[Stored data entries]

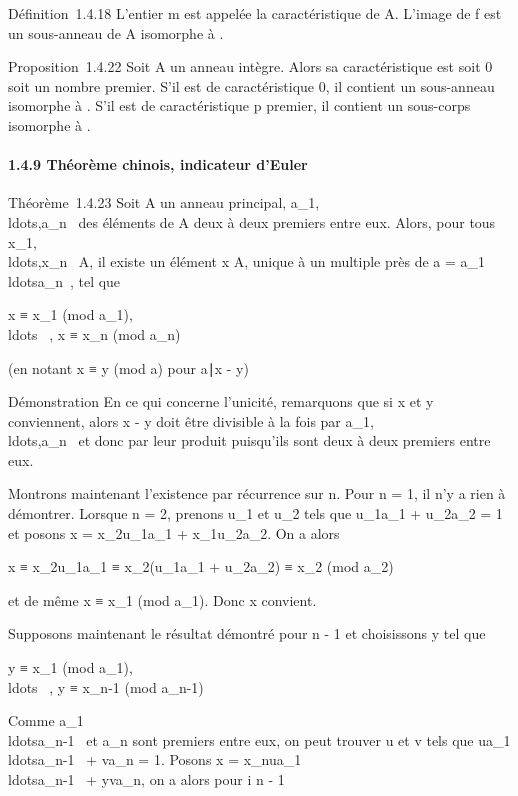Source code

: \documentclass[]{article}
\begin{document}
Définition~1.4.18 L'entier m est appelée la caractéristique de A.
L'image de f est un sous-anneau de A isomorphe à \diagupm{}.

Proposition~1.4.22 Soit A un anneau intègre. Alors sa caractéristique
est soit 0 soit un nombre premier. S'il est de caractéristique 0, il
contient un sous-anneau isomorphe à . S'il est de caractéristique p
premier, il contient un sous-corps isomorphe à \diagupp{}.

\paragraph{1.4.9 Théorème chinois, indicateur d'Euler}

Théorème~1.4.23 Soit A un anneau principal,
a_1,\\ldots,a_n~
des éléments de A deux à deux premiers entre eux. Alors, pour tous
x_1,\\ldots,x_n~
\in A, il existe un élément x \in A, unique à un multiple près de a =
a_1\\ldotsa_n~,
tel que

x ≡ x_1
(mod\,\,a_1),\quad
\\ldots~\quad
, x ≡ x_n (mod\,\,a_n)

(en notant x ≡ y (mod\,\,a) pour
a∣x - y)

Démonstration En ce qui concerne l'unicité, remarquons que si x et y
conviennent, alors x - y doit être divisible à la fois par
a_1,\\ldots,a_n~
et donc par leur produit puisqu'ils sont deux à deux premiers entre eux.

Montrons maintenant l'existence par récurrence sur n. Pour n = 1, il n'y
a rien à démontrer. Lorsque n = 2, prenons u_1 et u_2
tels que u_1a_1 + u_2a_2 = 1 et
posons x = x_2u_1a_1 +
x_1u_2a_2. On a alors

x ≡ x_2u_1a_1 ≡
x_2(u_1a_1 + u_2a_2) ≡
x_2 (mod\,\,a_2)

et de même x ≡ x_1
(mod\,\,a_1). Donc x convient.

Supposons maintenant le résultat démontré pour n - 1 et choisissons y
tel que

y ≡ x_1
(mod\,\,a_1),\quad
\\ldots~\quad
, y ≡ x_n-1
(mod\,\,a_n-1)

Comme
a_1\\ldotsa_n-1~
et a_n sont premiers entre eux, on peut trouver u et v tels que
ua_1\\ldotsa_n-1~
+ va_n = 1. Posons x =
x_nua_1\\ldotsa_n-1~
+ yva_n, on a alors pour i \leq n - 1
\end{document}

» **Task description**: Please return only the lines from the top of the data through the line with "est soit 0 soit", exactly as written, and drop every picture.

» **Answer**:
Source code

: \documentclass[]{article}
\begin{document}
Définition~1.4.18 L'entier m est appelée la caractéristique de A.
L'image de f est un sous-anneau de A isomorphe à \diagupm{}.

Proposition~1.4.22 Soit A un anneau intègre. Alors sa caractéristique
est soit 0 soit un nombre premier. S'il est de caractéristique 0, il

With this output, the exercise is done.